» About this task: Once the line with "restriction, and all" is found, repeat exactly that line and every one after it until the data below ends, including the last line.

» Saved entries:
......

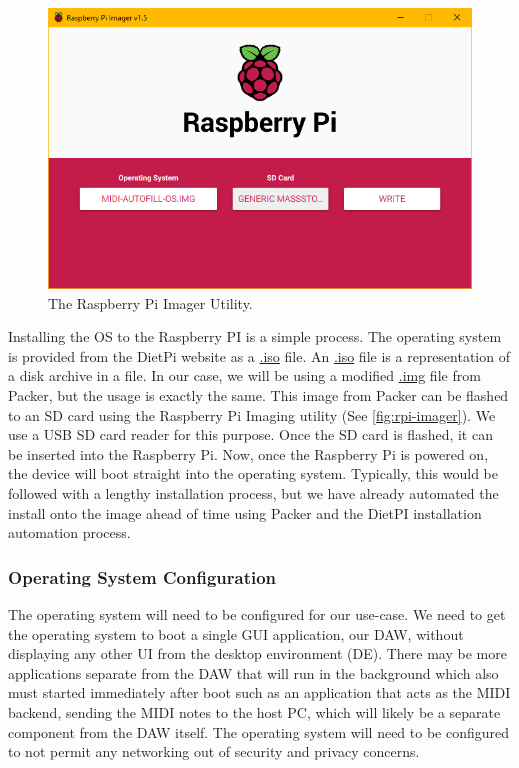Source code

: \begin{figure}[h!]
  \centering
  \includegraphics[width=\linewidth]{image/rpi-imager.png}
  \caption{The Raspberry Pi Imager Utility.}
  \label{fig:rpi-imager}
\end{figure}

Installing the OS to the Raspberry PI is a simple process. The operating system is
provided from the DietPi website as a \url{.iso} file. An \url{.iso} file is a
representation of a disk archive in a file. In our case, we will be using a modified
\url{.img} file from Packer, but the usage is exactly the same. This image from Packer can
be flashed to an SD card using the Raspberry Pi Imaging utility (See
\autoref{fig:rpi-imager}). We use a USB SD card reader for this purpose. Once the SD card
is flashed, it can be inserted into the Raspberry Pi. Now, once the Raspberry Pi is
powered on, the device will boot straight into the operating system. Typically, this would
be followed with a lengthy installation process, but we have already automated the install
onto the image ahead of time using Packer and the DietPI installation automation process.

\subsubsection{Operating System Configuration}
\label{sec:research:subsec:os_config}

The operating system will need to be configured for our use-case. We need to get the
operating system to boot a single GUI application, our DAW, without displaying any other
UI from the desktop environment (DE). There may be more applications separate from the DAW
that will run in the background which also must started immediately after boot such as an
application that acts as the MIDI backend, sending the MIDI notes to the host PC, which
will likely be a separate component from the DAW itself. The operating system will need to
be configured to not permit any networking out of security and privacy concerns.


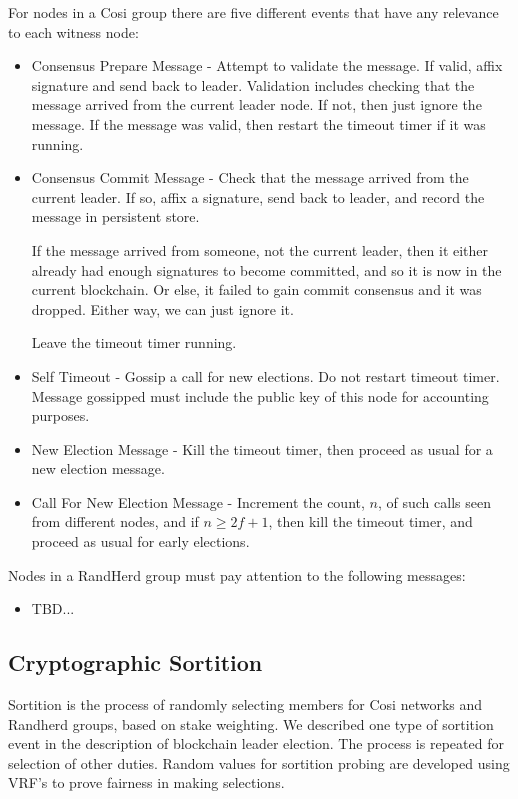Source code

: \documentclass{yellowpaper}
\begin{document}
For nodes in a Cosi group there are five different events that have any relevance to each witness node: 
\begin{itemize}
\item Consensus Prepare Message - Attempt to validate the message. If valid, affix signature and send back to leader. Validation includes checking that the message arrived from the current leader node. If not, then just ignore the message. If the message was valid, then restart the timeout timer if it was running.

\item Consensus Commit Message - Check that the message arrived from the current leader. If so, affix a signature, send back to leader, and record the message in persistent store.

If the message arrived from someone, not the current leader, then it either already had enough signatures to become committed, and so it is now in the current blockchain. Or else, it failed to gain commit consensus and it was dropped. Either way, we can just ignore it.

Leave the timeout timer running.

\item Self Timeout - Gossip a call for new elections. Do not restart timeout timer. Message gossipped must include the public key of this node for accounting purposes.

\item New Election Message - Kill the timeout timer, then proceed as usual for a new election message.

\item Call For New Election Message - Increment the count, $n$,  of such calls seen from different nodes, and if $n \ge 2 f +1$, then kill the timeout timer, and proceed as usual for early elections.
\end{itemize}

Nodes in a RandHerd group must pay attention to the following messages:
\begin{itemize}
\item TBD...
\end{itemize}

\subsection{Cryptographic Sortition}
Sortition\cite{algorand} is the process of randomly selecting members for Cosi networks and Randherd groups, based on stake weighting. We described one type of sortition event in the description of blockchain leader election. The process is repeated for selection of other duties. Random values for sortition probing are developed using VRF's to prove fairness in making selections.
\end{document}
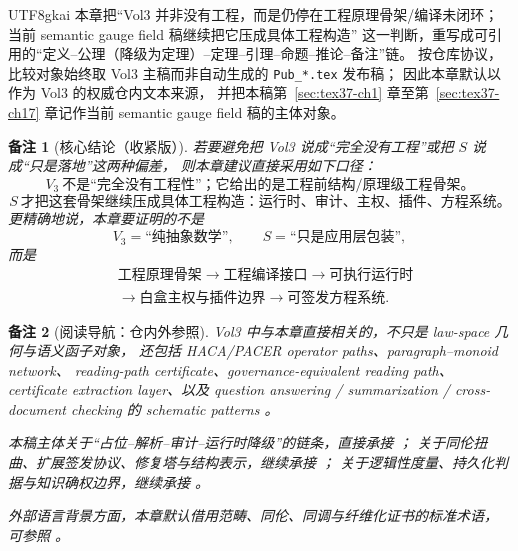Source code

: \documentclass[12pt]{article}
\newtheorem{remark}{备注}[section]
\begin{document}
\begin{CJK*}{UTF8}{gkai}
本章把“Vol3 并非没有工程，而是仍停在工程原理骨架/编译未闭环；当前 semantic gauge field 稿继续把它压成具体工程构造”
这一判断，重写成可引用的“定义--公理（降级为定理）--定理--引理--命题--推论--备注”链。
按仓库协议，比较对象始终取 Vol3 主稿而非自动生成的 \texttt{Pub\_*.tex} 发布稿；
因此本章默认以
\cite{GaoZhengAppVol3}
作为 Vol3 的权威仓内文本来源，
并把本稿第~\ref{sec:tex37-ch1} 章至第~\ref{sec:tex37-ch17} 章记作当前 semantic gauge field 稿的主体对象。

\begin{remark}[核心结论（收紧版）]
\label{rem:tex37-ch18-core}
若要避免把 Vol3 说成“完全没有工程”或把 $S$ 说成“只是落地”这两种偏差，
则本章建议直接采用如下口径：
\[
  \boxed{
    V_3\ \text{不是“完全没有工程性”；它给出的是工程前结构/原理级工程骨架。}
  }
\]
\[
  \boxed{
    S\ \text{才把这套骨架继续压成具体工程构造：运行时、审计、主权、插件、方程系统。}
  }
\]
更精确地说，本章要证明的不是
\[
  V_3=\text{“纯抽象数学”},
  \qquad
  S=\text{“只是应用层包装”},
\]
而是
\[
  \begin{aligned}
    &\text{工程原理骨架}
    \to
    \text{工程编译接口}
    \to
    \text{可执行运行时}\\
    &\to
    \text{白盒主权与插件边界}
    \to
    \text{可签发方程系统}.
  \end{aligned}
\]
\end{remark}

\begin{remark}[阅读导航：仓内外参照]
\label{rem:tex37-ch18-navigation}
Vol3 中与本章直接相关的，不只是 law-space 几何与语义函子对象，
还包括 HACA/PACER operator paths、paragraph--monoid network、
reading-path certificate、governance-equivalent reading path、
certificate extraction layer、以及 question answering / summarization /
cross-document checking 的 schematic patterns \cite{GaoZhengAppVol3,GaoZheng2025GFramework}。

本稿主体关于“占位--解析--审计--运行时降级”的链条，直接承接
\cite{RepoTex20SemanticGaugeNormalization,RepoTex21AuditedWrapper,RepoTex23SemanticBase}；
关于同伦扭曲、扩展签发协议、修复塔与结构表示，继续承接
\cite{RepoTex35ExtendedCertificationTower,RepoTex36HomotopyTwistBijection}；
关于逻辑性度量、持久化判据与知识确权边界，继续承接
\cite{GaoZheng2025GFramework,RepoTex23PriorityGovernance}。

外部语言背景方面，本章默认借用范畴、同伦、同调与纤维化证书的标准术语，
可参照
\cite{MacLane1998Categories,Hatcher2002AT,Weibel1994HomologicalAlgebra,KobayashiNomizu1963Foundations}。
\end{remark}


\end{CJK*}
\end{document}
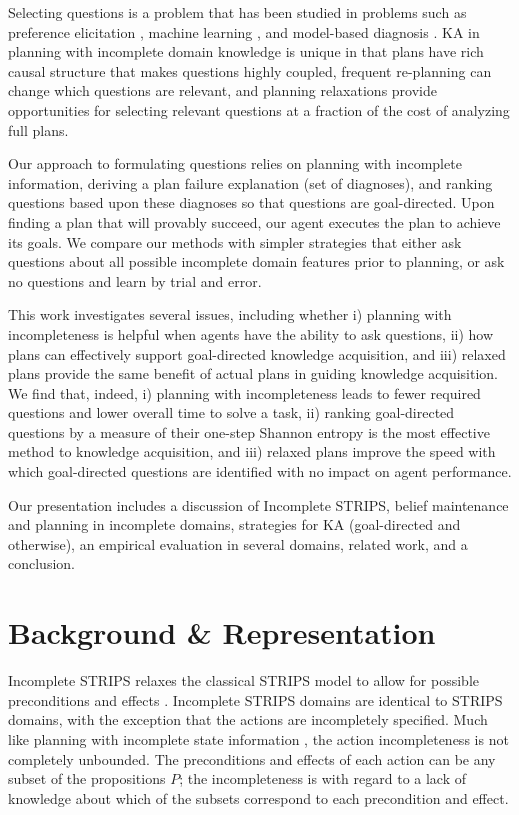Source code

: \documentclass{article}
\def\citep#1{\cite{#1}}
\begin{document}
Selecting questions is a problem that has been studied in problems such as
preference elicitation \citep{DBLP:conf/aaai/Boutilier02}, machine learning
\citep{AICPub1812:2011}, and model-based diagnosis
\citep{deKleer:1992:CDS:140524.140531}.  KA in planning with
incomplete domain knowledge is unique in that plans have rich causal structure
that makes questions highly coupled, frequent re-planning can change which
questions are relevant, and planning relaxations provide opportunities for
selecting relevant questions at a fraction of the cost of analyzing full plans.  

Our approach to formulating questions relies on planning with incomplete
information, deriving a plan failure explanation (set of diagnoses), and ranking
questions based upon these diagnoses so that questions are goal-directed.  Upon
finding a plan that will provably succeed, our agent executes the plan to
achieve its goals.  We compare our methods with simpler strategies that either
ask questions about all possible incomplete domain features prior to planning, or ask no questions and
learn by trial and error.

This work investigates several issues, including whether i)
planning with incompleteness is helpful when agents have the ability to ask questions, ii) how
plans can effectively support goal-directed knowledge acquisition, and iii)
relaxed plans provide the same benefit of actual plans in guiding knowledge
acquisition.  We find that, indeed, i) planning with incompleteness leads to
fewer required questions and lower overall time to solve a task, ii) ranking
goal-directed questions by a measure of their one-step Shannon entropy is the
most effective method to knowledge acquisition, and iii) relaxed plans improve
the speed with which goal-directed questions are identified with no
impact on agent performance.

Our presentation includes a discussion of Incomplete STRIPS, belief maintenance
and planning in incomplete domains, strategies for KA
(goal-directed and otherwise), an empirical evaluation in several domains,
related work, and a conclusion.

\section{Background \& Representation}\label{sec:background}

Incomplete STRIPS relaxes the classical STRIPS model to allow for
possible preconditions and effects \citep{Garland02}.  
Incomplete STRIPS domains are identical to STRIPS domains, with the exception
that the actions are incompletely specified.  Much like planning with incomplete
state information \citep{bonet00planning}, the action incompleteness is not
completely unbounded.  The preconditions and effects of each action can be any
subset of the propositions $P$; the incompleteness is with regard to a lack of
knowledge about which of the subsets correspond to each precondition and effect.        
\end{document}
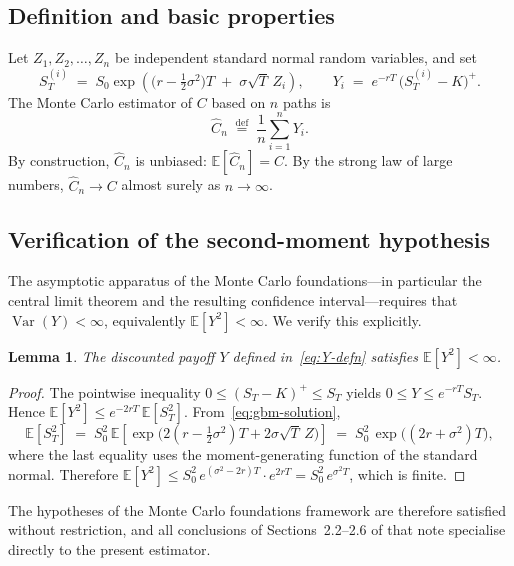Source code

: \documentclass[11pt,a4paper]{article}
\theoremstyle{plain}
\newtheorem{lemma}[theorem]{Lemma}
\theoremstyle{definition}
\theoremstyle{remark}
\newcommand{\E}{\mathbb{E}}
\newcommand{\Var}{\operatorname{Var}}
\newcommand{\eqdef}{\overset{\mathrm{def}}{=}}
\begin{document}
\subsection{Definition and basic properties}

Let $Z_1, Z_2, \dots, Z_n$ be independent standard normal random
variables, and set
\begin{equation}
\label{eq:Si}
S_T^{(i)} \;=\; S_0 \exp\!\left(
\big(r - \tfrac{1}{2}\sigma^2\big) T \;+\; \sigma\sqrt{T}\, Z_i
\right),
\qquad
Y_i \;=\; e^{-rT}\,\big(S_T^{(i)} - K\big)^{+}.
\end{equation}
The Monte Carlo estimator of $C$ based on $n$ paths is
\begin{equation}
\label{eq:estimator}
\hat{C}_n \;\eqdef\; \frac{1}{n} \sum_{i=1}^{n} Y_i.
\end{equation}
By construction, $\hat{C}_n$ is unbiased: $\E[\hat{C}_n] = C$. By the
strong law of large numbers,
$\hat{C}_n \to C$ almost surely as $n \to \infty$.

\subsection{Verification of the second-moment hypothesis}
\label{sec:second-moment}

The asymptotic apparatus of the Monte Carlo foundations---in particular
the central limit
theorem and the resulting confidence interval---requires that
$\Var(Y) < \infty$, equivalently $\E[Y^2] < \infty$. We verify this
explicitly.

\begin{lemma}
\label{lem:second-moment}
The discounted payoff $Y$ defined in~\eqref{eq:Y-defn} satisfies
$\E[Y^2] < \infty$.
\end{lemma}

\begin{proof}
The pointwise inequality $0 \leq (S_T - K)^+ \leq S_T$ yields
$0 \leq Y \leq e^{-rT} S_T$. Hence
$\E[Y^2] \leq e^{-2rT}\, \E[S_T^2]$. From~\eqref{eq:gbm-solution},
\[
\E[S_T^2] \;=\; S_0^2\, \E\!\left[
\exp\!\big(2(r - \tfrac{1}{2}\sigma^2) T + 2\sigma\sqrt{T}\, Z\big)
\right]
\;=\; S_0^2\, \exp\!\big((2r + \sigma^2) T\big),
\]
where the last equality uses the moment-generating function of the
standard normal. Therefore
$\E[Y^2] \leq S_0^2\, e^{(\sigma^2 - 2r) T} \cdot e^{2rT}
= S_0^2\, e^{\sigma^2 T}$, which is finite.
\end{proof}

The hypotheses of the Monte Carlo foundations framework are therefore
satisfied without
restriction, and all conclusions of Sections~2.2--2.6 of that note
specialise directly to the present estimator.
\end{document}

......

» Result:
restriction, and all conclusions of Sections~2.2--2.6 of that note
specialise directly to the present estimator.
\end{document}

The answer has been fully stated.